/Twitter-Hashtag-Tracking

Twitter hashtag tracking, analysis and classification.

Primary LanguagePythonMIT LicenseMIT

Python 3.4 license release v1.4

Twitter Hashtag Tracking

Motivation

Track specific hashtags or keywords in Twitter, and do real-time analysis on the tweets.

Run Example

Configuration

Set your own src/config.json file to get Twitter API access.

{ "asecret": "XXX...XXX",
  "atoken":  "XXX...XXX",
  "csecret": "XXX...XXX",
  "ckey":    "XXX...XXX"

Modify the conf/parameters.json file to set the parameters.

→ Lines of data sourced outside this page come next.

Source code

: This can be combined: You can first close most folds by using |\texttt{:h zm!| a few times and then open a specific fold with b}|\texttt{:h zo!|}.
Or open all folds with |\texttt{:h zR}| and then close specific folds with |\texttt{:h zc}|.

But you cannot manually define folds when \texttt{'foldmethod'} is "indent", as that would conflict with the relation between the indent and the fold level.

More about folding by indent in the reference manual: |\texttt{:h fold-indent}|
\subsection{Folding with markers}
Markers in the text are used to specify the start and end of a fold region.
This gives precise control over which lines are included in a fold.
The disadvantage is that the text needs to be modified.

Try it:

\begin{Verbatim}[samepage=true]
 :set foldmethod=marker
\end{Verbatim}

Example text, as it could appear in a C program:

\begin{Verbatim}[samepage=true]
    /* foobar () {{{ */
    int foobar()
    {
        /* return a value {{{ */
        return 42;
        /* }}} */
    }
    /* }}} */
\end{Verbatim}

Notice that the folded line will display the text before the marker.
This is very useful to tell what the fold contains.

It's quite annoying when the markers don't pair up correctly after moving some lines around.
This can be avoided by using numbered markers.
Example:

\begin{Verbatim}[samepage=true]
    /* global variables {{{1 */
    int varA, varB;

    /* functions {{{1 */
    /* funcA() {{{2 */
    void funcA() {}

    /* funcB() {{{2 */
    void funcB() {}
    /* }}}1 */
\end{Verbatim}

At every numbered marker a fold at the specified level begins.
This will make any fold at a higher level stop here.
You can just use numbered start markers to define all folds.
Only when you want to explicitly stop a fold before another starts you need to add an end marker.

{ "hashtag": "#overwatch",
  "DStream": { "batch_interval": "60",
               "window_time": "60",
               "process_times": "60" }
}

Suggestion: Set batch_interval and window_time the multiple of 60.

MongoDB Database

Start a mongod process

sudo mongod

Model Training

Run Spark jobs to train a Naive Bayes model for later sentiment analysis.

$SPARK_HOME/bin/spark-submit src/model.py > log/model.log

You can check the accuracy of the trained model in log/model.log:

>>> Accuracy
0.959944108057755

Twitter Input

Wait for connection to start streaming tweets.

python3.4 src/stream.py

Spark Streaming

Run Spark jobs to do real-time analysis on the tweets.

$SPARK_HOME/bin/spark-submit src/analysis.py > log/analysis.log

Dashboard

Run the data visualization jobs.

python3.4 web/dashboard.py

Process

Twitter API

  • Use Twitter API tweepy to stream tweets
  • Filter out the tweets which contain the specific keywords/hashtag that we want to track.
  • Use TCP/IP socket to send the fetched tweets to the spark job

Real-time Analysis

  • Use Spark Streaming to perform the real-time analysis on the tweets
  • Count the number of related tweets for each time interval
  • Tweet context preprocess
    • Remove all punctuations
    • Set capital letters to lower case
    • Remove stop words for better performance
  • Find out the most related keywords
  • Find out the most related hashtags
  • Sentiment analysis
    • Use Spark MLlib to build a Naive Bayes model
    • Classify each tweet to be positive/negative
    • Training examples from Sanders Analytics

Database

  • Use MongoDB to store the analysis results

Visualization

The Dashboard.

Time line of related tweet counts, most related hashtags, most related keywords, the ratio of postive/negative tweets.

Prerequisite

Resources

License

See the LICENSE file for license rights and limitations (MIT).